For a thorough account of Thomas Hemerken's life, I suggest consulting Fr. John Julian's new book: Stars in a Dark World.

I'd have to say that my favorite sections of The Imitation of Christ are: Book 1: Useful Reminders for the Spiritual Life, Chapters 1 "Of the Imitation of Christ"; 4 "Of Thinking Before You Act; 7 "Of Avoiding Empty Hope and Self-Praise; 11 "Of Finding Peace and Making Spiritual Progress; 16 "Of Putting Up with Others' Faults; 20 "Of the Love of Solitude and Silence; 21 "Of Heartfelt Remorse; 23 "Of Thinking about Death; Book 2: Suggestions Drawing One toward the Inner Life, Chapters 2 "Of Placing Your Life in God's Hands; 3 "Of the Good and Peaceful Person"; 7 "Of Loving Jesus above All Else"; 10 "Of Gratitude for God's Grace"; 12 "Of the Royal Road of the Holy Cross"; Book 3: Of Innter Comfort, Chapters 2 "That Truth Speaks Quietly to the Heart"; 4 "That We Should Live in God's Presence in Truth and Humility"; 6 "Of the Proof of a True Lover"; 10 "Of How Good It Is to Serve God"; 15 "Of What We Are to Do and Say About Our Desires"; 19 "Of Bearing Injuries and the Proof of True Patience"; 21 "That We Should Rest in God above All Else"; 25 "Of True Peace of Heart"; 37 "Of Gaining a Free Heart through Total Self-Surrender"; Book 4: The Book on the Sacrament, Chapters 2 "What Great Goodness and Love God Shows to Us in This Sacrament"; 5 "The Dignity of the Sacrament and of the Priesthood"; 9 "That We Ought to Offer Ourselves and All That is Ours to God, and That We Ought to Pray for All Others"; 13 "That a Devout Soul Should Wish Wholeheartedly to Be United with Christ in the Sacrament".

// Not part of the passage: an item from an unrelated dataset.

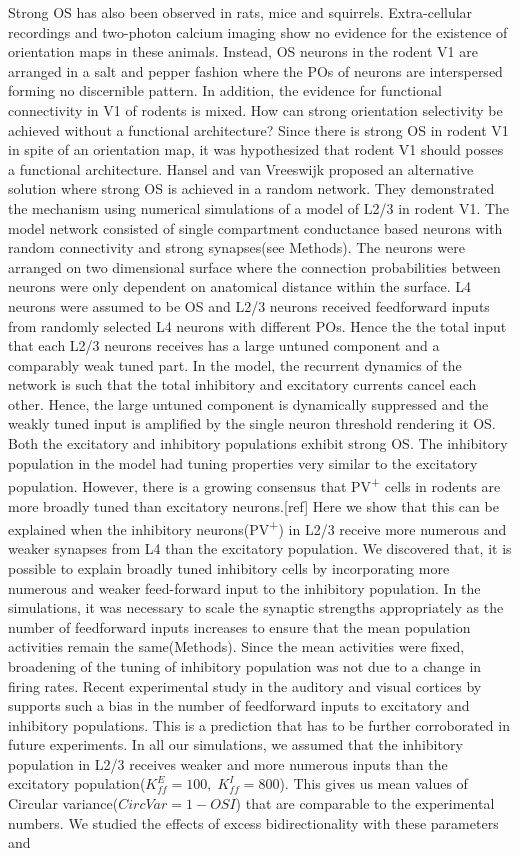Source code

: Strong OS has also been observed in rats, mice and squirrels. Extra-cellular recordings and two-photon calcium imaging show no evidence for the existence of orientation maps in these animals. Instead, OS neurons in the rodent V1 are arranged in a salt and pepper fashion where the POs of neurons are interspersed forming no discernible pattern. In addition, the evidence for functional connectivity in V1 of rodents is mixed. How can strong orientation selectivity be achieved without a functional architecture? Since there is strong OS in rodent V1 in spite of an orientation map, it was hypothesized that rodent V1 should posses a functional architecture. Hansel and van Vreeswijk \cite{Hansel2012} proposed an alternative solution where strong OS is achieved in a random network. They demonstrated the mechanism using numerical simulations of a model of L2/3 in rodent V1. The model network consisted of single compartment conductance based neurons with random connectivity and strong synapses(see Methods). The neurons were arranged on two dimensional surface where the connection probabilities between neurons were only dependent on anatomical distance within the surface. L4 neurons were assumed to be OS and L2/3 neurons received feedforward inputs from randomly selected L4 neurons with different POs. Hence the the total input that each L2/3 neurons receives has a large untuned component and a comparably weak tuned part. In the model, the recurrent dynamics of the network is such that the total inhibitory and excitatory currents cancel each other. Hence, the large untuned component is dynamically suppressed and the weakly tuned input is amplified by the single neuron threshold rendering it OS. Both the excitatory and inhibitory populations exhibit strong OS. The inhibitory population in the model had tuning properties very similar to the excitatory population. However, there is a growing consensus that PV\textsuperscript{+} cells in rodents are more broadly tuned than excitatory neurons.[ref] Here we show that this can be explained when the inhibitory neurons(PV\textsuperscript{+}) in L2/3 receive more numerous and weaker synapses from L4 than the excitatory population.  We discovered that, it is possible to explain broadly tuned inhibitory cells by incorporating more numerous and weaker feed-forward input to the inhibitory population. In the simulations, it was necessary to scale the synaptic strengths appropriately as the number of feedforward inputs increases to ensure that the mean population activities remain the same(Methods). Since the mean activities were fixed, broadening of the tuning of inhibitory population was not due to a change in firing rates. Recent experimental study in the auditory and visual cortices by \cite{Ji2015} supports such a bias in the number of feedforward inputs to excitatory and inhibitory populations. This is a prediction that has to be further corroborated in future experiments. In all our simulations, we assumed that the inhibitory population in L2/3 receives weaker and more numerous inputs than the excitatory population($K_{ff}^{E} = 100, \; K_{ff}^{I} = 800$). This gives us mean values of Circular variance($CircVar = 1 - OSI$) that are comparable to the experimental numbers. We studied the effects of excess bidirectionality with these parameters and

In the nearly 60 years since I was introduced to Thomas à Kempis' Imitation of Christ, God's grace has led me to realize that Thomas pretty much summarized what he had to say in the opening lines of my little green book:

" 'Anyone who follows me shall not walk in darkness,'
says the Lord. These are the words of Christ, and by them we are reminded
that we must imitate his life and his ways if we are to be truly enlightened and set free
from the darkness of our own hearts. Let it be the most important thing we do, then,
to reflect on the life of Jesus Christ.

Christ's teaching surpasses all the teachings of the saints, and the person who has his spirit
will find hidden nourishment in his words.
Yet, many people, even after hearing scripture read so often, lack a deep longing for it,
for they do not have the spirit of Christ.
Anyone who wishes to understand Christ's words and to savor them fully
should strive to become like him in every way...

...This is the highest wisdom: to see the world as it truly is, fallen and fleeting;
to love the world not for its own sake, but for God's;
and to direct all your effort toward achieving the kingdom of heaven."